A heck of a lot of airgun shooters have been taking advantage of the rare abundance of free time to do serious pellet testing on their garden ranges, and the vast majority of them will no doubt have discovered that cheap ammo is a false economy. 

The better-quality brands are likely to be in high demand as a result and gun shops would do well to steer all their customers towards them; it’s surprising how many people make do with poor performance from affordable airguns when they would probably achieve surprisingly good results simply by spending an extra 1p per pop and running better pellets through them.

Airgunners who demand reliable ammo (and they all should) can usually be relied upon to gravitate towards offerings from JSB, H&N, Air Arms, Daystate and RWS, although QYS has also established itself as a serious player in the top-flight ammo ranks over the last year or so.

On the target front, the thousands of backyard airgunners must have punched their way through an unimaginable amount of paper and card targets—I know I have. These are by far the best thing to use when zeroing an airgun, testing different ammo and working out how to use hold-over and hold-under because you can easily see where every pellet strikes.

The only downside is that while paper targets are useful, they are also pretty boring, and, once they have replenished their stocks, many shooters will also want to add something more challenging to their garden setup.

When it comes to making backyard airgun shooting more exciting, reactive targets are hard to beat—who wants to punch holes in paper when they could be clobbering a crow, rolling over a rat or zapping a zombie?

Clever design and ever-advancing production techniques are churning out a seemingly endless array of entertaining and challenging targets that fall over, whizz around and, best of all, reset themselves so you don’t have to get off your backside to make them ready to blast again. Some of the best ones even feature reducers so you can make the kill zone smaller as your marksmanship improves.

Even the best reactive targets have a shelf-life and many will be looking rather poorly after weeks of frustrated lockdown blasting. Like me, many shooters will want to replace their battered targets while others will be looking to add more variety to their garden setup.
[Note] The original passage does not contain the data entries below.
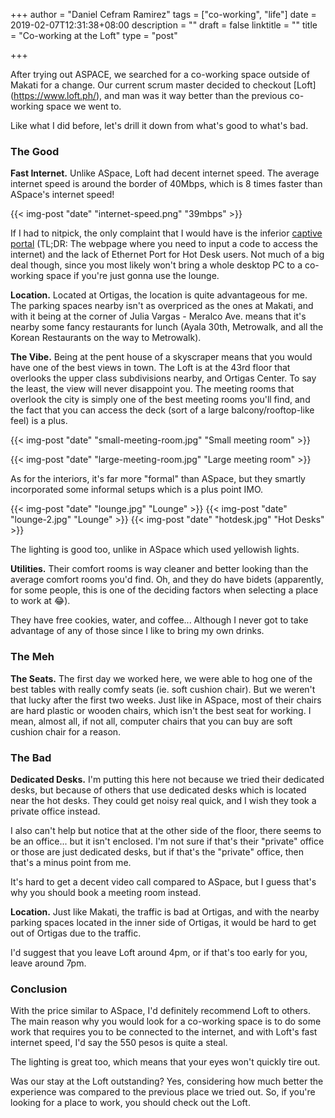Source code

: +++
author = "Daniel Cefram Ramirez"
tags = ["co-working", "life"]
date = 2019-02-07T12:31:38+08:00
description = ""
draft = false
linktitle = ""
title = "Co-working at the Loft"
type = "post"

+++

After trying out ASPACE, we searched for a co-working space outside of Makati for a change. Our current scrum master decided to checkout [Loft] (https://www.loft.ph/), and man was it way better than the previous co-working space we went to.

Like what I did before, let's drill it down from what's good to what's bad.

### The Good

**Fast Internet.** Unlike ASpace, Loft had decent internet speed. The average internet speed is around the border of 40Mbps, which is 8 times faster than ASpace's internet speed! 

{{< img-post "date" "internet-speed.png" "39mbps" >}}

If I had to nitpick, the only complaint that I would have is the inferior [captive portal](https://en.wikipedia.org/wiki/Captive_portal) (TL;DR: The webpage where you need to input a code to access the internet) and the lack of Ethernet Port for Hot Desk users. Not much of a big deal though, since you most likely won't bring a whole desktop PC to a co-working space if you're just gonna use the lounge.

**Location.** Located at Ortigas, the location is quite advantageous for me. The parking spaces nearby isn't as overpriced as the ones at Makati, and with it being at the corner of Julia Vargas - Meralco Ave. means that it's nearby some fancy restaurants for lunch (Ayala 30th, Metrowalk, and all the Korean Restaurants on the way to Metrowalk).

**The Vibe.** Being at the pent house of a skyscraper means that you would have one of the best views in town. The Loft is at the 43rd floor that overlooks the upper class subdivisions nearby, and Ortigas Center. To say the least, the view will never disappoint you. The meeting rooms that overlook the city is simply one of the best meeting rooms you'll find, and the fact that you can access the deck (sort of a large balcony/rooftop-like feel) is a plus.

{{< img-post "date" "small-meeting-room.jpg" "Small meeting room" >}}

{{< img-post "date" "large-meeting-room.jpg" "Large meeting room" >}}

As for the interiors, it's far more "formal" than ASpace, but they smartly incorporated some informal setups which is a plus point IMO.

{{< img-post "date" "lounge.jpg" "Lounge" >}}
{{< img-post "date" "lounge-2.jpg" "Lounge" >}}
{{< img-post "date" "hotdesk.jpg" "Hot Desks" >}}

The lighting is good too, unlike in ASpace which used yellowish lights.

**Utilities.** Their comfort rooms is way cleaner and better looking than the average comfort rooms you'd find. Oh, and they do have bidets (apparently, for some people, this is one of the deciding factors when selecting a place to work at :joy:).

They have free cookies, water, and coffee... Although I never got to take advantage of any of those since I like to bring my own drinks.

### The Meh

**The Seats.** The first day we worked here, we were able to hog one of the best tables with really comfy seats (ie. soft cushion chair). But we weren't that lucky after the first two weeks. Just like in ASpace, most of their chairs are hard plastic or wooden chairs, which isn't the best seat for working. I mean, almost all, if not all, computer chairs that you can buy are soft cushion chair for a reason.

### The Bad

**Dedicated Desks.** I'm putting this here not because we tried their dedicated desks, but because of others that use dedicated desks which is located near the hot desks. They could get noisy real quick, and I wish they took a private office instead. 

I also can't help but notice that at the other side of the floor, there seems to be an office... but it isn't enclosed. I'm not sure if that's their "private" office or those are just dedicated desks, but if that's the "private" office, then that's a minus point from me.

It's hard to get a decent video call compared to ASpace, but I guess that's why you should book a meeting room instead.

**Location.** Just like Makati, the traffic is bad at Ortigas, and with the nearby parking spaces located in the inner side of Ortigas, it would be hard to get out of Ortigas due to the traffic.

I'd suggest that you leave Loft around 4pm, or if that's too early for you, leave around 7pm.

### Conclusion

With the price similar to ASpace, I'd definitely recommend Loft to others. The main reason why you would look for a co-working space is to do some work that requires you to be connected to the internet, and with Loft's fast internet speed, I'd say the 550 pesos is quite a steal.

The lighting is great too, which means that your eyes won't quickly tire out.

Was our stay at the Loft outstanding? Yes, considering how much better the experience was compared to the previous place we tried out. So, if you're looking for a place to work, you should check out the Loft.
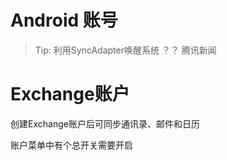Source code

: 
# Android 账号

> Tip: 利用SyncAdapter唤醒系统 ？？ 腾讯新闻



# Exchange账户
创建Exchange账户后可同步通讯录、邮件和日历

账户菜单中有个总开关需要开启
Makers like Custom Targets, Gr8Fun, Gamo, Bisley and Caldwell have all sorts of weird and wonderful targets to keep them occupied.

Pump up the airgun

I don’t want to end on a downer but lots of shooters will probably, and rightly, use their first visits to the gun shop to stock up in readiness for the possibility of another lockdown.

The targets and ammo listed here are very likely to be on their shopping list but I wouldn’t be surprised if many of them also added cheap spring-powered airguns such as a Hatsan, Remington or similar to their arsenals, just to be sure that there’s something to play with in the garden.

Having the latest high-end PCP is all very well but their owners probably weren’t feeling quite so smug when their air bottles started to run dry after a few weeks of backyard target-shredding. 

Now that I think of it, savvy gun shop owners probably wouldn’t struggle to convince me and my fellow pre-charged airgun shooters of the great gains to be enjoyed by investing in a stirrup pump so we can keep our rifles charged, come what may.